#### [Exercise objective]
Locate all lines in the data below that hold "coefficient" and show them.

#### [Records for this task]
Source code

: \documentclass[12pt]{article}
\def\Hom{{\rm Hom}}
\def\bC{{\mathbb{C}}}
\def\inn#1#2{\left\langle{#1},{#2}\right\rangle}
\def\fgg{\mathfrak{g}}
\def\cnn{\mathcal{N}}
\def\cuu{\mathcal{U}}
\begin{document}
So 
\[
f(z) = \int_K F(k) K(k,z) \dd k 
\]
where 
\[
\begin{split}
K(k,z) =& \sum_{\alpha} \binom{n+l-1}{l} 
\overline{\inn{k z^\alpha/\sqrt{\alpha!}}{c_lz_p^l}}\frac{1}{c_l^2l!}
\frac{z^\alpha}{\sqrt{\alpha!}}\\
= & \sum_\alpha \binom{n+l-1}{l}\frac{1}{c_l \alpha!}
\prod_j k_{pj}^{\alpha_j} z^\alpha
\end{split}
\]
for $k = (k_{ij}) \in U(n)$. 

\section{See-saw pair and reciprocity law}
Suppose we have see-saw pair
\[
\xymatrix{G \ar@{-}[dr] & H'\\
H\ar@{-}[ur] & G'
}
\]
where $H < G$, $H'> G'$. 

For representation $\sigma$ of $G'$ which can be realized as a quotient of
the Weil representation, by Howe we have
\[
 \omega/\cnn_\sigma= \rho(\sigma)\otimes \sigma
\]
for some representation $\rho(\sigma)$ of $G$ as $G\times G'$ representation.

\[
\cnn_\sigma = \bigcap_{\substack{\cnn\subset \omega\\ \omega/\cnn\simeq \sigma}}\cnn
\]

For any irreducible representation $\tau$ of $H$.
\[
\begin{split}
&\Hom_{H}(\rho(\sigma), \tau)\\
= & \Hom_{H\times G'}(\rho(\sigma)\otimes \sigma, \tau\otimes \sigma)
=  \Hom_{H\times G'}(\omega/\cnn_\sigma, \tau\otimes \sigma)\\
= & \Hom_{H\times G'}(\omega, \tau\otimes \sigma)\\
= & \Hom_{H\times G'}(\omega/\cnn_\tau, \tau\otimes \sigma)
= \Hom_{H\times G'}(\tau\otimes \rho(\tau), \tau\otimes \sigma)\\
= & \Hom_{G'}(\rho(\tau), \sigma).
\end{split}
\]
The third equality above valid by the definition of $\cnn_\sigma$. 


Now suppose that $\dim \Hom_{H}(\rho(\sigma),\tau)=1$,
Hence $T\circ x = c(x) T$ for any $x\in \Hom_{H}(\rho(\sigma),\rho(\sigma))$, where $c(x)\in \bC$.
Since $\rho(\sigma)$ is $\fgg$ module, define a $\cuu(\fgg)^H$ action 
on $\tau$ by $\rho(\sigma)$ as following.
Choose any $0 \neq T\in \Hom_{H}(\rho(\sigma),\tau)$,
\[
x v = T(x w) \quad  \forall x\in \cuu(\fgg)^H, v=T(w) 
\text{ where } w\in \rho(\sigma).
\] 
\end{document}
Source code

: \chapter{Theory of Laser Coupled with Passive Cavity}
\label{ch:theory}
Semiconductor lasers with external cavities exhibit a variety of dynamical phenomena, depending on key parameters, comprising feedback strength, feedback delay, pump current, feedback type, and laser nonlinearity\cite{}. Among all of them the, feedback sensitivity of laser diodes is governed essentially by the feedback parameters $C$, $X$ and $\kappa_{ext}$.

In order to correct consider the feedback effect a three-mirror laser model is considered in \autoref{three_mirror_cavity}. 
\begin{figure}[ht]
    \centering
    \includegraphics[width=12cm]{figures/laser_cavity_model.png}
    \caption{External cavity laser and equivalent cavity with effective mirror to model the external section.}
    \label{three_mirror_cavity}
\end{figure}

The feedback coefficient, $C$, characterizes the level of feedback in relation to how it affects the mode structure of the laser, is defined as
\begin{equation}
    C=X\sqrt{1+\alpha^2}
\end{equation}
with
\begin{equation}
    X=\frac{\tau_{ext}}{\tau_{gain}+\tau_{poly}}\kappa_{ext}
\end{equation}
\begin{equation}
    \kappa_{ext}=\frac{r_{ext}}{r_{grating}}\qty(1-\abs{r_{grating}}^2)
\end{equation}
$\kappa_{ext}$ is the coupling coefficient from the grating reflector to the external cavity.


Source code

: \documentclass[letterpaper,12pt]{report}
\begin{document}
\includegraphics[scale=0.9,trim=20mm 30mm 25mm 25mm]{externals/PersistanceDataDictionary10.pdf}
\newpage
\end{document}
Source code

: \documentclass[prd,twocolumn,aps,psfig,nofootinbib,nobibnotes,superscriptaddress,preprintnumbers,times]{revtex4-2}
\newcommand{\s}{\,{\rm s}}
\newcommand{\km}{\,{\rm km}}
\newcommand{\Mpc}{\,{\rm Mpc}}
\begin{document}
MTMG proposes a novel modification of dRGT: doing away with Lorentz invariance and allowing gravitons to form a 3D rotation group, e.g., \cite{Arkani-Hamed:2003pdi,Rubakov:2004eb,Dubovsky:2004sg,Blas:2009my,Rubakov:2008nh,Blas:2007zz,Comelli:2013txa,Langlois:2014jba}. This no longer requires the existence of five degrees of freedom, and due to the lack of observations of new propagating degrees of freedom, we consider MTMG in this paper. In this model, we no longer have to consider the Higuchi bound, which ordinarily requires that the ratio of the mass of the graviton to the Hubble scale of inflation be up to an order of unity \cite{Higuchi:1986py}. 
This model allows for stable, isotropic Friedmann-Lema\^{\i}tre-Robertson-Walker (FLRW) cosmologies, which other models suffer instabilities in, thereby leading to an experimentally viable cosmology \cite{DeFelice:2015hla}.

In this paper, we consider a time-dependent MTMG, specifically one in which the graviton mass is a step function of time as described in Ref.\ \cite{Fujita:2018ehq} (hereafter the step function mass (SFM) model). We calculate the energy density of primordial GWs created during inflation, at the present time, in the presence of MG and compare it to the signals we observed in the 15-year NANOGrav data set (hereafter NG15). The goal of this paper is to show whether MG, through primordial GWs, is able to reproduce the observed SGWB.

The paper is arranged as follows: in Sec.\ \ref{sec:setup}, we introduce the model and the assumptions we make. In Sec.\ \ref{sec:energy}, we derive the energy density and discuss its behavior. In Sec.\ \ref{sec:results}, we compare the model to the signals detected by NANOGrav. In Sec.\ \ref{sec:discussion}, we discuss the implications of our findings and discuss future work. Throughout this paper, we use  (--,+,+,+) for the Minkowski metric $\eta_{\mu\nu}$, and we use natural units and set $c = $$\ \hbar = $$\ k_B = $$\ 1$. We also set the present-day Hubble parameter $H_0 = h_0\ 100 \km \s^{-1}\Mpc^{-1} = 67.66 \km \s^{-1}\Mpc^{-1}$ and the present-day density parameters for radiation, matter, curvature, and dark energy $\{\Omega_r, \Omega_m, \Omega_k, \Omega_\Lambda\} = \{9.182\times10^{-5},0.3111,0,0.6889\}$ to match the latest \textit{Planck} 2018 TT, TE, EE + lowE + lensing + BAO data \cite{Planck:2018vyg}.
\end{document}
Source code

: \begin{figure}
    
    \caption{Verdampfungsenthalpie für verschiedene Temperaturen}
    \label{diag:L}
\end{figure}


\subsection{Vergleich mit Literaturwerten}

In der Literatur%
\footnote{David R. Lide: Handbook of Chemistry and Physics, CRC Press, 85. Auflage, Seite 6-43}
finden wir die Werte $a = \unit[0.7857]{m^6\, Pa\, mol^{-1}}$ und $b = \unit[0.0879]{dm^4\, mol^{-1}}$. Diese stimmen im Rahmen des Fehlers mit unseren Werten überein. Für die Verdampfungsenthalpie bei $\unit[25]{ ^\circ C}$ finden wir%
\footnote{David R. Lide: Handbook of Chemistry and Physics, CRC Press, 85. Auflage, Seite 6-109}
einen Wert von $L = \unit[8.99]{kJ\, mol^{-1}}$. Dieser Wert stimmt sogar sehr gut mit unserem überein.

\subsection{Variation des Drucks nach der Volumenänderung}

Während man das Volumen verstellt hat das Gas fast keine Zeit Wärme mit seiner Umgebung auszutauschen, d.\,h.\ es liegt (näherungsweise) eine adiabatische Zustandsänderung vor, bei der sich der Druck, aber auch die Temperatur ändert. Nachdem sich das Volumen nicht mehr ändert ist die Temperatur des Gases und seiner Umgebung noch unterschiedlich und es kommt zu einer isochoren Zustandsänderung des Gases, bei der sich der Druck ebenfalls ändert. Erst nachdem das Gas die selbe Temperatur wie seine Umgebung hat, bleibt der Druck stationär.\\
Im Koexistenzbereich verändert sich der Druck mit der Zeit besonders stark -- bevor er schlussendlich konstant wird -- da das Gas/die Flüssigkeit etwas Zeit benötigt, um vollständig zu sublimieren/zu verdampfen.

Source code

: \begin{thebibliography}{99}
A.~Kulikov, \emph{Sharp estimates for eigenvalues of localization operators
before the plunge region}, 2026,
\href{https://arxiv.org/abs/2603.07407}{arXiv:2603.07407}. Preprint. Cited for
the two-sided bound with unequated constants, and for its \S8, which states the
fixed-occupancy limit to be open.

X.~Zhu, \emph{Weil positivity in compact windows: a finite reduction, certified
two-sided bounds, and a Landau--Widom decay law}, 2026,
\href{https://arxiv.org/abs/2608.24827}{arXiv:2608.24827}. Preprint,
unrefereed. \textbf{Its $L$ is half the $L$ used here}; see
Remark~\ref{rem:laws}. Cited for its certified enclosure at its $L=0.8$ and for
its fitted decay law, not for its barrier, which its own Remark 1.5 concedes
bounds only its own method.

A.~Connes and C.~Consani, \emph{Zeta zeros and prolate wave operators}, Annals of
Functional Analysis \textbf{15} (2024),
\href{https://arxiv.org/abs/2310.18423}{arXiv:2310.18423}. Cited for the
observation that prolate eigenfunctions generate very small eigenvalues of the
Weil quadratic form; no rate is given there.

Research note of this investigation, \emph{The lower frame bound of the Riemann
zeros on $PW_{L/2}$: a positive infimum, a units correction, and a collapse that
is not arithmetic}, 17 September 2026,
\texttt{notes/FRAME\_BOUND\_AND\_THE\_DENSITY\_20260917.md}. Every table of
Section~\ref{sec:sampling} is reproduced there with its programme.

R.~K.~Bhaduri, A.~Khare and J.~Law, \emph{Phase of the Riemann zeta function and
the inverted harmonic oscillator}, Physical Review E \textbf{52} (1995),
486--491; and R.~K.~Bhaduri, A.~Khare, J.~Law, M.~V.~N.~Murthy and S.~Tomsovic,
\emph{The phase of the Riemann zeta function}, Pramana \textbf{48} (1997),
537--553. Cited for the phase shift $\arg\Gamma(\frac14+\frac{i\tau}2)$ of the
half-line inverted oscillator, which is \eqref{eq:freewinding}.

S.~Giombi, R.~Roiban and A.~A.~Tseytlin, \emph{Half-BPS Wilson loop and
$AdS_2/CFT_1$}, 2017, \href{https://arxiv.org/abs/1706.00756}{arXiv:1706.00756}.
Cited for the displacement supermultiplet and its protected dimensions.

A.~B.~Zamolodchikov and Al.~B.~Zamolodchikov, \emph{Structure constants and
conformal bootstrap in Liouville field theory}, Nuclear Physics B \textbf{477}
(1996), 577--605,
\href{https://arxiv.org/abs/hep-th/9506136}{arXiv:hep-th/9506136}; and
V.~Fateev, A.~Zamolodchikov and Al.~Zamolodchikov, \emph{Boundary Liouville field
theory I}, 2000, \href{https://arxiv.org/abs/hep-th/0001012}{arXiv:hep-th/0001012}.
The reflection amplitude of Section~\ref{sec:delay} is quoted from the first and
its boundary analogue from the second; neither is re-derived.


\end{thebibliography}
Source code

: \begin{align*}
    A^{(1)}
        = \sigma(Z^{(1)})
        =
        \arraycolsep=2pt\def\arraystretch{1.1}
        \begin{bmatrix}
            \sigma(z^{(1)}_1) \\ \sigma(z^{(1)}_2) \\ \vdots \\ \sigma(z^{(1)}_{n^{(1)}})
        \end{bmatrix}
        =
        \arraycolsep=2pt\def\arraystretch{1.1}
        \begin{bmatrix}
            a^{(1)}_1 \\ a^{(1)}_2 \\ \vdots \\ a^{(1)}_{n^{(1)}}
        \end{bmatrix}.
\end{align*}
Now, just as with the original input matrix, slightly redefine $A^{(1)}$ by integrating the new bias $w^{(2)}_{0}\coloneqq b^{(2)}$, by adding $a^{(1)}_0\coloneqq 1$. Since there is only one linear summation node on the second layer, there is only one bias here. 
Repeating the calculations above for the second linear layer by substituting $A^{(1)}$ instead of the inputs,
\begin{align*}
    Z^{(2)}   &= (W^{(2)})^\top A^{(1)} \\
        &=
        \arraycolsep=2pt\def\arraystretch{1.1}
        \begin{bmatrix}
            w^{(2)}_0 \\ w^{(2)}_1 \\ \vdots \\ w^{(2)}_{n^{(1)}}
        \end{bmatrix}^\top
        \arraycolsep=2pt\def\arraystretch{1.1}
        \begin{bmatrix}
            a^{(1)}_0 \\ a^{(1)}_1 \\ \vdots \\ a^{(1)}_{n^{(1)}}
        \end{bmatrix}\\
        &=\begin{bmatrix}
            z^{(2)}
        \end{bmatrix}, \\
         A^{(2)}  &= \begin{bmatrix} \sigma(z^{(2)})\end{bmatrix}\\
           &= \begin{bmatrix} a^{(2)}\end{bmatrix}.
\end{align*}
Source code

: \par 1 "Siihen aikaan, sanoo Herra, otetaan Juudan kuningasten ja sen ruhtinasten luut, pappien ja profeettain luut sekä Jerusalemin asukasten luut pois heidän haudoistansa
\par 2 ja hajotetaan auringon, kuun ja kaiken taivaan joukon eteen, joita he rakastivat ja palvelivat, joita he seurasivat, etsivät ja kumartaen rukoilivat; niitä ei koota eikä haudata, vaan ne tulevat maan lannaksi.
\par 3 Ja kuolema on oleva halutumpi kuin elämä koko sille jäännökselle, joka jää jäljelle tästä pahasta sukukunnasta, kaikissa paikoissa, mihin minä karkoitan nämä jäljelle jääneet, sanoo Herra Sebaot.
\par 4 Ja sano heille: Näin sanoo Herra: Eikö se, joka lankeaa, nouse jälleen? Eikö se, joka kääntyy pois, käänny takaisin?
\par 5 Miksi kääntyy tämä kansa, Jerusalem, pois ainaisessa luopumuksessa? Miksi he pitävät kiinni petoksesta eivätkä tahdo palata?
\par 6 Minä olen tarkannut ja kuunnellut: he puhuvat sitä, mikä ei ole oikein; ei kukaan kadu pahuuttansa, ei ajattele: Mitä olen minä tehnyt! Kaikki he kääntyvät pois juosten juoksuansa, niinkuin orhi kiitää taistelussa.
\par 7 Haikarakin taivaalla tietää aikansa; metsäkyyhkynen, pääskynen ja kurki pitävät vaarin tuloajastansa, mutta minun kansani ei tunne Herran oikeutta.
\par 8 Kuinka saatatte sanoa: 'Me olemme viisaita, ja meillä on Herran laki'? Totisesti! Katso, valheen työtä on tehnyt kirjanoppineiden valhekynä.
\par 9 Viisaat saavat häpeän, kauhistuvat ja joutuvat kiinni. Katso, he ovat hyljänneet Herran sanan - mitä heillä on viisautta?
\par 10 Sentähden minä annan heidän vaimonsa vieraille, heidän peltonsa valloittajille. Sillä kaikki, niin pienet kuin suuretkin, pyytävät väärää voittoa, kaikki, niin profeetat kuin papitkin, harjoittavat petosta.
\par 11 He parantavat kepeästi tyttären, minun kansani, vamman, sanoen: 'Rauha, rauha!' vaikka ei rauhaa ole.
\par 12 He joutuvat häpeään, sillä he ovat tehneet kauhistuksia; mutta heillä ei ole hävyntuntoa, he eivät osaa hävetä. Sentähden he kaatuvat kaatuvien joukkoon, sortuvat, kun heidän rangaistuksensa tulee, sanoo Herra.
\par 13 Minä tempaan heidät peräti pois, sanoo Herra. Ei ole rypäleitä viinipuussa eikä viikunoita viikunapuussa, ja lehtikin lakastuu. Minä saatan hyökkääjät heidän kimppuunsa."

#### [Answer box]
The feedback coefficient, $C$, characterizes the level of feedback in relation to how it affects the mode structure of the laser, is defined as
$\kappa_{ext}$ is the coupling coefficient from the grating reflector to the external cavity.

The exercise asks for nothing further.